具体的なマイクログリッドの構成例
図8に、マイクログリッドの形態のうち、「系統連系・解列型マイクログリッド(Island able、ハイブリッド型)」の具体的な構成例を示す。
図8 系統連系・解列型(Island able)マイクログリッドの構成例
HMI:Human Machine Interface、ヒューマンマシンインタフェース
SCADA(スキャダ):Supervisory Control And Data Acquisition、産業用制御システム。コンピュータによってシステム監視やプロセス制御(生産設備の制御)を行うシステム
BMS:Building Management System、ビル管理システム
Microgrid EMS:Microgrid Energy Management System、マイクログリッドエネルギー管理システム
Microgrid PMS:Microgrid Power Management System、マイクログリッド電力管理システム
CHP:Combined Heat and Power、熱電併給システム。コジェネレーションシステム(CGS:Co-Generation System)とも言われる
出所 シュナイダーエレクトリック 提供資料、2019年4月8日
図8を大きく分けて見ると、上部のクラウド側に「EcoStruxure Microgrid Advisor」(アプリ・アナリティクス・サービス機能)が、中段以下のビル・工場などの対象施設側にはEcoStruxure Microgrid Operations(エッジコントロール機能)が配置され、最下段の電力計や太陽光パネル、発電機などのConnected Devices(コネクテッドデバイス)を制御している。

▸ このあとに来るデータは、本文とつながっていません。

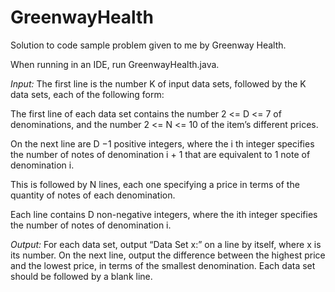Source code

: # GreenwayHealth
Solution to code sample problem given to me by Greenway Health.

When running in an IDE, run GreenwayHealth.java.

*Input:*
The first line is the number K of input data sets, followed by the K data sets, each of the following form:

The first line of each data set contains the number 2 <= D <= 7 of denominations, and the number 2 <= N
<= 10 of the item’s different prices. 

On the next line are D −1 positive integers, where the i th integer specifies the number of notes of denomination i + 1 that are equivalent to 1 note of denomination i.

This is followed by N lines, each one specifying a price in terms of the quantity of notes of each
denomination. 

Each line contains D non-negative integers, where the ith integer specifies the number of notes of denomination i. 

*Output:*
For each data set, output “Data Set x:” on a line by itself, where x is its number. On the next line, output
the difference between the highest price and the lowest price, in terms of the smallest denomination.
Each data set should be followed by a blank line.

停電が発生した場合は、マイクログリッドをエッジコントロール部(EcoStruxure Microgrid Operations)で系統と切り離し、自立運転して施設への電力供給を維持する仕組みとなっている(マイクログリッド内の発電と消費電力のバランスは導入時に考慮されている)。
最新のマイクログリッドの導入事例
写真1 フィンランドの物流センター「Lidl Distribution Center」の外観
出所 シュナイダーエレクトリック「パワーシステム事業に関する記者発表会」、2019年4月8日
写真2 タイ国営電力本部「EGAT Headquarters Bangkok」の外観
出所 シュナイダーエレクトリック「パワーシステム事業に関する記者発表会」、2019年4月8日
次に、代表的な最新のマイクログリッドの導入例を紹介しよう。
〔1〕フィンランドの物流センター
写真1は、フィンランド最大の物流センター「Lidle(リドル) Distribution Center」の外観である。この物流センターに導入されたマイクログリッドの形態は、前述した系統連携型(Grid-tied)で、電力容量は4MWのメガソーラーである。すでに、2019年の年初から稼働している。
ソリューションとしては、EcoStruxure Microgrid Advisorが使用され、電力と熱を「いつ創り、消費し、貯蔵し、販売するか」を最適化する。今後の目標として、デマンドレスポンス市場への参画なども検討されている。
〔2〕タイ・バンコックのタイ国営電力本部
写真2は、タイ国営電力本部「EGAT Headquarters Bangkok」の外観である。導入されたマイクログリッドの形態は、系統連系・解列型(Island able)で、電力容量は450kWとなっている。現在、2019年末の稼働を目指して、構築中である。
ソリューションとしては、
さらに、タイでは停電が多いため、
- EcoStruxure Microgrid Advisorが使用され、電力と熱を「いつ創り、消費し、貯蔵し、販売するか」を最適化する。
- EcoStruxure Microgrid Operationsも使用され、停電時に系統から切り離した(解列した)後も、電力を安定的に供給できるシステムとなっている。
今後の目標として、デマンドレスポンスを使用して、料金を調整し収入を増やすことや、ブロックチェーンを利用したエネルギー取引の実証などを行う予定となっている。